June 20: Two things today. The first is from the website of The Poetry Project, which I consider an Enemy of Poetry. Kaz Maslanka sent me to it because a famous poet I'd never heard of, Sherman Alexie, show himself to be a mathematical poet, however uninspired. Here's what Stacy Szymaszek says about him and a collection of his poems:
Sherman Alexie’s newest collection of poems, Face, has just been published by Hanging Loose Press. He has a new young adult novel coming from Little, Brown this spring (his last one, The Absolutely True Diary of a Part-Time Indian, won the National Book Award ). He also has a new book of stories coming out with Grove/Atlantic in the fall. He has published over 20 books altogether. The New York Times called him one of the major lyric voices of our time. An enrolled Spokane/Coeur d’Alene Indian, Alexie lives in Seattle.

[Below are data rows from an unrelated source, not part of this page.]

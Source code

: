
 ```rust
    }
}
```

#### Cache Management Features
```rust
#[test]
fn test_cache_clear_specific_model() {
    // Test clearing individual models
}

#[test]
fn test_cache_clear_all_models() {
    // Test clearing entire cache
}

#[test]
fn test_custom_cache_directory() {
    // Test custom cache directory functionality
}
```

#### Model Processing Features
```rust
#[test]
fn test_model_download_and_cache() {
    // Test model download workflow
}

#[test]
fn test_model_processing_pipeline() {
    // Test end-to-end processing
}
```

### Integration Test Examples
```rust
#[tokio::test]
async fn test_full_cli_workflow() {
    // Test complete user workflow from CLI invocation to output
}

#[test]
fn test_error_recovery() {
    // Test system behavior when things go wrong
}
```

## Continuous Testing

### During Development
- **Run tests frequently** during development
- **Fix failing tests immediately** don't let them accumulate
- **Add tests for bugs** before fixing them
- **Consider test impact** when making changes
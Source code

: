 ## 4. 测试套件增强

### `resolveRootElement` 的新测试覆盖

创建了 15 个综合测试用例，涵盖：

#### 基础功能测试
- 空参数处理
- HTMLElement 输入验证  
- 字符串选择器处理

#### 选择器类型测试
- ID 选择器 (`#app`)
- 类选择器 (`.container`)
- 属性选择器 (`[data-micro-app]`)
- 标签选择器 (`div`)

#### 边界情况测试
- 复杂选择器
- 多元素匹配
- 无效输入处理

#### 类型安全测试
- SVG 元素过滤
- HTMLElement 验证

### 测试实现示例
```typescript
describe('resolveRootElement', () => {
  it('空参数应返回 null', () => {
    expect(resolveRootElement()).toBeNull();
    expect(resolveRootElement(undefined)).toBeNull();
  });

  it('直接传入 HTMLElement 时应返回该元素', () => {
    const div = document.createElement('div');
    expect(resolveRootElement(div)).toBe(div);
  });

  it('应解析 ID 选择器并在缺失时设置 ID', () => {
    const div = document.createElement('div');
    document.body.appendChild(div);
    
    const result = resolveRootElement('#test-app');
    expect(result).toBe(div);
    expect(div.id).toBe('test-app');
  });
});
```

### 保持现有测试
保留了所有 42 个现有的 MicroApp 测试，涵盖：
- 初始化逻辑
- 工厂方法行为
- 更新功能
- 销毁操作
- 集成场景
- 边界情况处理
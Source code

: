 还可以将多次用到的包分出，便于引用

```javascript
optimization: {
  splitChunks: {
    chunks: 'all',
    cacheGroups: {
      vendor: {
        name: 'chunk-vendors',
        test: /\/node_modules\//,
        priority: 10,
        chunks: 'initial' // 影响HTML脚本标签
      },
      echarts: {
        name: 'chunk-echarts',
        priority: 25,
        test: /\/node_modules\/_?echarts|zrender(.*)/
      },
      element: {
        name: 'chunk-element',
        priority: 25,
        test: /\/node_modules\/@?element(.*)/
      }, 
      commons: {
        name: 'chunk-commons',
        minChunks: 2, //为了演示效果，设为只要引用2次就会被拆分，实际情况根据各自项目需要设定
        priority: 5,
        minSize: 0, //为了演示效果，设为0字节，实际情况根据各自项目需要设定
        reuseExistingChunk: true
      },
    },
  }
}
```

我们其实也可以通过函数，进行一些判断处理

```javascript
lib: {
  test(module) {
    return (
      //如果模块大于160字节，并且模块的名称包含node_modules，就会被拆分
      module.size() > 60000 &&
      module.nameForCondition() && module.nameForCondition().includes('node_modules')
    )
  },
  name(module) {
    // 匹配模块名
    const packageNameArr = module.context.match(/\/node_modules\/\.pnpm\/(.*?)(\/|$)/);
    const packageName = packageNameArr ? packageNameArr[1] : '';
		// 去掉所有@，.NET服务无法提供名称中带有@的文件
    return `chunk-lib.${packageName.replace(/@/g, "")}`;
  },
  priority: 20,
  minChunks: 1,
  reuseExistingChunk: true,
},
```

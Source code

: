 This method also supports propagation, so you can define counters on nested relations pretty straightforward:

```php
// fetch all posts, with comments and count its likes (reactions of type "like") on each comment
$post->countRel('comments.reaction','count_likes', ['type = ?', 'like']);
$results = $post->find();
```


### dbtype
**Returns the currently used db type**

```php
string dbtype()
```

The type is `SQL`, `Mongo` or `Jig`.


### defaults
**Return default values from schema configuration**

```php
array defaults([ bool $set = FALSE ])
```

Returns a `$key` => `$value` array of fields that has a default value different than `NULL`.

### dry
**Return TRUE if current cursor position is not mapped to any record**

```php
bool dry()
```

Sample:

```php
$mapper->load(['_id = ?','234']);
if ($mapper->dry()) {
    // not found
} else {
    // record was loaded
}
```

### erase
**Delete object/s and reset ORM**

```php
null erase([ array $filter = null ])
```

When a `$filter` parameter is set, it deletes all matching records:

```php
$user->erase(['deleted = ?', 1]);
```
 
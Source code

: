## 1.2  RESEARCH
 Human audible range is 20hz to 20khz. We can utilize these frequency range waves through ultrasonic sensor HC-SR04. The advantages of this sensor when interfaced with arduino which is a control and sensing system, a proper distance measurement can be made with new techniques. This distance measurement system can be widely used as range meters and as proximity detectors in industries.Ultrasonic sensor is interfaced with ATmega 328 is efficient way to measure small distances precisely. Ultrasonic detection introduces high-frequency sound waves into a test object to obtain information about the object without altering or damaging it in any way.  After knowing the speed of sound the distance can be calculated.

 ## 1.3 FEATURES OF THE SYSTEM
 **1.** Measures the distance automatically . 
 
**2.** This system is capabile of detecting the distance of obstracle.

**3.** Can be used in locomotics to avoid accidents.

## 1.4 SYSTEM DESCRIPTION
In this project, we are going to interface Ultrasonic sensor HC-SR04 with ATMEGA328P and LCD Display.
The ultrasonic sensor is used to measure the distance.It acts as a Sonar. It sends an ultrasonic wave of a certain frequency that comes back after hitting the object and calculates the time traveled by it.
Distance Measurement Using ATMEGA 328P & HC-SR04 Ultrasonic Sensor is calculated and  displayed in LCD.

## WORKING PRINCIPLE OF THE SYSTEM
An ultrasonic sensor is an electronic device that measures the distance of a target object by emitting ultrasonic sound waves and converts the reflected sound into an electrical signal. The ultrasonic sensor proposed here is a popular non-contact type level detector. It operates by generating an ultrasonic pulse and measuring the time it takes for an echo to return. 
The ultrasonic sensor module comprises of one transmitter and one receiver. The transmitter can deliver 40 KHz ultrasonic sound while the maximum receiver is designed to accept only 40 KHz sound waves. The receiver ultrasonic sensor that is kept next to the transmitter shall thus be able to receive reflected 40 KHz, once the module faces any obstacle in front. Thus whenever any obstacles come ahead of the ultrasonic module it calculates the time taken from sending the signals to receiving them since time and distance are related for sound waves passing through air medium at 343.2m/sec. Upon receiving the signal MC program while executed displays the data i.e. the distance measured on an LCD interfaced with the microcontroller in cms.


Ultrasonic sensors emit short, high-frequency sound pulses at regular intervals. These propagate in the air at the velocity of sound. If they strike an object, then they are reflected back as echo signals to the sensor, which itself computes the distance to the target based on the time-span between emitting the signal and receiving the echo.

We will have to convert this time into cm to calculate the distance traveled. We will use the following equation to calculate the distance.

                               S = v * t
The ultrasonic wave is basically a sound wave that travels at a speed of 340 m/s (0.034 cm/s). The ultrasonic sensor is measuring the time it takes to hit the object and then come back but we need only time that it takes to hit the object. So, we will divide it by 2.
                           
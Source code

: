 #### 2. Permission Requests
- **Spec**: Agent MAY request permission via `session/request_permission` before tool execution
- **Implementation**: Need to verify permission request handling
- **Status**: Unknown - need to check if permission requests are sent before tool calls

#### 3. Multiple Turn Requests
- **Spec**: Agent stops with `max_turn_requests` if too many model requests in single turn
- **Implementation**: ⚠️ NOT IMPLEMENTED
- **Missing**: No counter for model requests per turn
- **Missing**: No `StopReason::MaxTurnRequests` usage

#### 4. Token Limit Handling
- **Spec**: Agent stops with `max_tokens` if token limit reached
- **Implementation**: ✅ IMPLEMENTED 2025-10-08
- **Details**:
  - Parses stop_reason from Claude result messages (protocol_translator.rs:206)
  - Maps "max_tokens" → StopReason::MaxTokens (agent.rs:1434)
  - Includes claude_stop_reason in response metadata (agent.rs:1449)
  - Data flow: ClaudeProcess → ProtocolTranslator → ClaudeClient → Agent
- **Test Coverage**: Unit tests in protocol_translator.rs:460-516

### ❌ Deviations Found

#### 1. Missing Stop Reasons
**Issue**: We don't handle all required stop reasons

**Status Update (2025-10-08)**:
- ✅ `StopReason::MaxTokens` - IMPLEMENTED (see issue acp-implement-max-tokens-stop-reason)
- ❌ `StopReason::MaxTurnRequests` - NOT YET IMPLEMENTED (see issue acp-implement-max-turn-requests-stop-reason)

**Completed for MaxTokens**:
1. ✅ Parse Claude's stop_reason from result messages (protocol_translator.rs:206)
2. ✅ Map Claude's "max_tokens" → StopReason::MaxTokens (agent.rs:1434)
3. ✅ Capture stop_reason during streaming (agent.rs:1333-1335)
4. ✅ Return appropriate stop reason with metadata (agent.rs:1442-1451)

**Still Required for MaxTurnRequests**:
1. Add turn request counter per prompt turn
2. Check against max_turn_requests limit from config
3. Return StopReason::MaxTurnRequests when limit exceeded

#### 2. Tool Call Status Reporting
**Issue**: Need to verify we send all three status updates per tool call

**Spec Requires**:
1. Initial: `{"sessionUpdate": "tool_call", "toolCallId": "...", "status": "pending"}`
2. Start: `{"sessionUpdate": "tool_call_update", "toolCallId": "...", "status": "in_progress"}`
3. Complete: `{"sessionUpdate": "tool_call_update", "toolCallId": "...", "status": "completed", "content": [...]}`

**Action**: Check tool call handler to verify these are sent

In 1992, Hanging Loose Press published Sherman Alexie’s first collection of poetry, The Business of Fancydancing. He has held our attention ever since. His work takes on the difficult legacy of colonial America and its cultural and personal aftershocks in the 21st century. Alexie says: “One of the ways in which colonization works is that it destroys family units, and it destroys generational contact. I had no grandparents because they all died for various colonial reasons. Without that connection to grandparents, I lost my connection to my history.” We’ve all heard the adage Comedy = Tragedy + Time, and humor and satire are used provocatively by Alexie, but he throws in another equation: “Poetry = Anger x Imagination.” It makes sense that his emotional dexterity also serves to crush racial stereotypes as well as formal assumptions. In an essay on Alexie’s work, Kenneth Lincoln writes that he “knocks down aesthetic barriers set up in xenophobic academic corridors, and rebounds as cultural performance. He can play technique with mock sonnet, breezy villanelle, unheroic couplet, tinkling tercet, quaky quatrain in any-beat lines.” It’s a great pleasure to present Sherman Alexie.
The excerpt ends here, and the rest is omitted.